Dataset entries
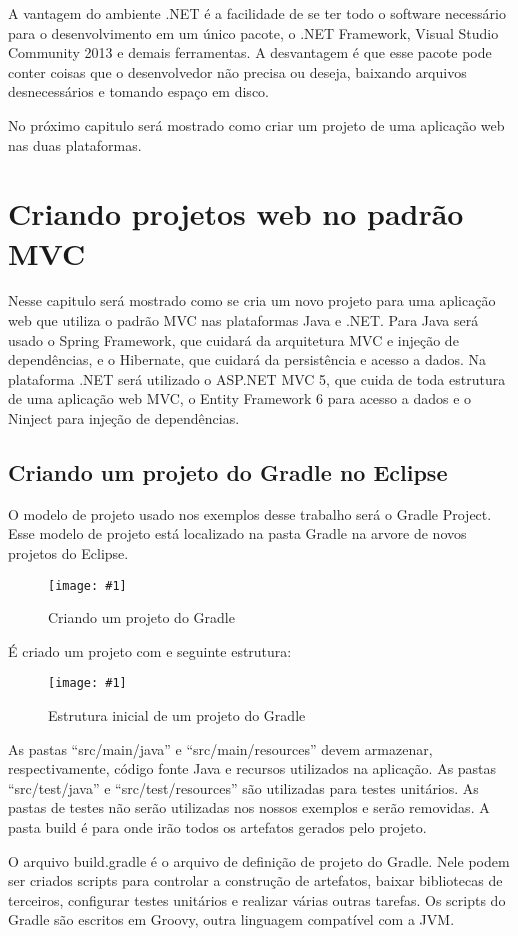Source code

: \documentclass[a4paper,12pt]{article}
\newcommand{\figura}[2] {
	\begin{figure}[ht]
		\centering
		\texttt{[image: \#1]}
		\caption{#2}
	\end{figure}
	\FloatBarrier
}
\newcommand{\groovycode}[1] {
	\inputminted{groovy}{#1}
}
\begin{document}
A vantagem do ambiente .NET é a facilidade de se ter todo o software necessário para o desenvolvimento em um único pacote, o .NET Framework, Visual Studio Community 2013 e demais ferramentas. A desvantagem é que esse pacote pode conter coisas que o desenvolvedor não precisa ou deseja, baixando arquivos desnecessários e tomando espaço em disco.

No próximo capitulo será mostrado como criar um projeto de uma aplicação web nas duas plataformas.

\section{Criando projetos web no padrão MVC}

Nesse capitulo será mostrado como se cria um novo projeto para uma aplicação web que utiliza o padrão MVC nas plataformas Java e .NET. Para Java será usado o Spring Framework, que cuidará da arquitetura MVC e injeção de dependências, e o Hibernate, que cuidará da persistência e acesso a dados. Na plataforma .NET será utilizado o ASP.NET MVC 5, que cuida de toda estrutura de uma aplicação web MVC, o Entity Framework 6 para acesso a dados e o Ninject para injeção de dependências.

\subsection{Criando um projeto do Gradle no Eclipse}

O modelo de projeto usado nos exemplos desse trabalho será o Gradle Project. Esse modelo de projeto está localizado na pasta Gradle na arvore de novos projetos do Eclipse. 

\figura{gradleproject1.png}{Criando um projeto do Gradle}

É criado um projeto com e seguinte estrutura:

\figura{gradleproject1.png}{Estrutura inicial de um projeto do Gradle}

As pastas “src/main/java” e “src/main/resources” devem armazenar, respectivamente, código fonte Java e recursos utilizados na aplicação.  As pastas “src/test/java” e “src/test/resources” são utilizadas para testes unitários. As pastas de testes não serão utilizadas nos nossos exemplos e serão removidas. A pasta build é para onde irão todos os artefatos gerados pelo projeto.

O arquivo build.gradle é o arquivo de definição de projeto do Gradle. Nele podem ser criados scripts para controlar a construção de artefatos, baixar bibliotecas de terceiros, configurar testes unitários e realizar várias outras tarefas. Os scripts do Gradle são escritos em Groovy, outra linguagem compatível com a JVM.

\groovycode{code/buildgradle.txt}
\end{document}
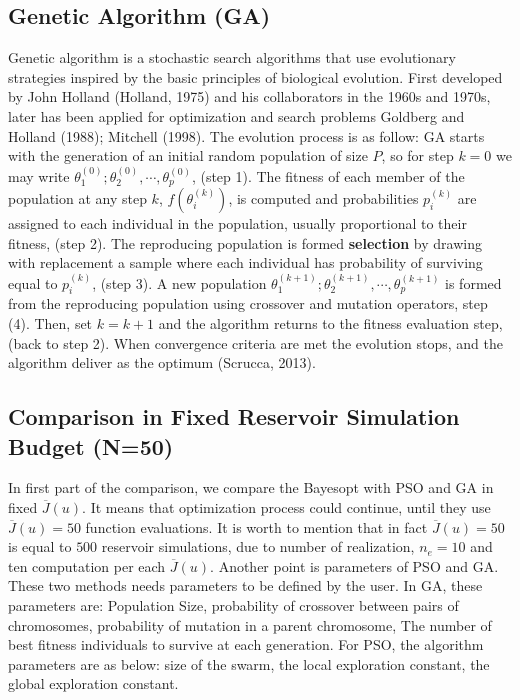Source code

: \documentclass[]{elsarticle} %
\begin{document}
\begin{eqution}
\hypertarget{genetic-algorithm-ga}{%
\subsection{Genetic Algorithm (GA)}\label{genetic-algorithm-ga}}

Genetic algorithm is a stochastic search algorithms that use evolutionary strategies inspired by the basic principles of biological evolution. First developed by John Holland (Holland, 1975) and his collaborators in the 1960s and 1970s, later has been applied for optimization and search problems Goldberg and Holland (1988); Mitchell (1998). The evolution process is as follow: GA starts with the generation of an initial random population of size \(P\), so for step \(k = 0\) we may write \({\theta_1^{(0)}; \theta_2^{(0)},\cdots, \theta_p^{(0)}}\), (step 1). The fitness of each member of the population at any step \(k\), \(f(\theta_i^{(k)})\), is computed and probabilities \(p_i^{(k)}\) are assigned to each individual in the population, usually proportional to their fitness, (step 2). The reproducing population is formed \textbf{selection} by drawing with replacement a sample where each individual has probability of surviving equal to \(p_i^{(k)}\), (step 3). A new population \({\theta_1^{(k+1)}; \theta_2^{(k+1)},\cdots, \theta_p^{(k+1)}}\) is formed from the reproducing population using crossover and mutation operators, step (4). Then, set \(k = k + 1\) and the algorithm returns to the fitness evaluation step, (back to step 2). When convergence criteria are met the evolution stops, and the algorithm deliver as the optimum (Scrucca, 2013).

\hypertarget{comparison-in-fixed-reservoir-simulation-budget-n50}{%
\subsection{Comparison in Fixed Reservoir Simulation Budget (N=50)}\label{comparison-in-fixed-reservoir-simulation-budget-n50}}

In first part of the comparison, we compare the Bayesopt with PSO and GA in fixed \(\overline{J}(u)\). It means that optimization process could continue, until they use \(\overline{J}(u)=50\) function evaluations. It is worth to mention that in fact \(\overline{J}(u)=50\) is equal to \(500\) reservoir simulations, due to number of realization, \(n_e=10\) and ten computation per each \(\overline{J}(u)\). Another point is parameters of PSO and GA. These two methods needs parameters to be defined by the user. In GA, these parameters are: Population Size, probability of crossover between pairs of chromosomes, probability of mutation in a parent chromosome, The number of best fitness individuals to survive at each generation. For PSO, the algorithm parameters are as below: size of the swarm, the local exploration constant, the global exploration constant.


\end{eqution}
\end{document}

Task instructions:
The lines to extract from the data above begin with the line containing "No próximo capitulo" and end with the line containing "inicial de um". Extract them exactly, including both.

Solution for this problem:
No próximo capitulo será mostrado como criar um projeto de uma aplicação web nas duas plataformas.

\section{Criando projetos web no padrão MVC}

Nesse capitulo será mostrado como se cria um novo projeto para uma aplicação web que utiliza o padrão MVC nas plataformas Java e .NET. Para Java será usado o Spring Framework, que cuidará da arquitetura MVC e injeção de dependências, e o Hibernate, que cuidará da persistência e acesso a dados. Na plataforma .NET será utilizado o ASP.NET MVC 5, que cuida de toda estrutura de uma aplicação web MVC, o Entity Framework 6 para acesso a dados e o Ninject para injeção de dependências.

\subsection{Criando um projeto do Gradle no Eclipse}

O modelo de projeto usado nos exemplos desse trabalho será o Gradle Project. Esse modelo de projeto está localizado na pasta Gradle na arvore de novos projetos do Eclipse. 

\figura{gradleproject1.png}{Criando um projeto do Gradle}

É criado um projeto com e seguinte estrutura:

\figura{gradleproject1.png}{Estrutura inicial de um projeto do Gradle}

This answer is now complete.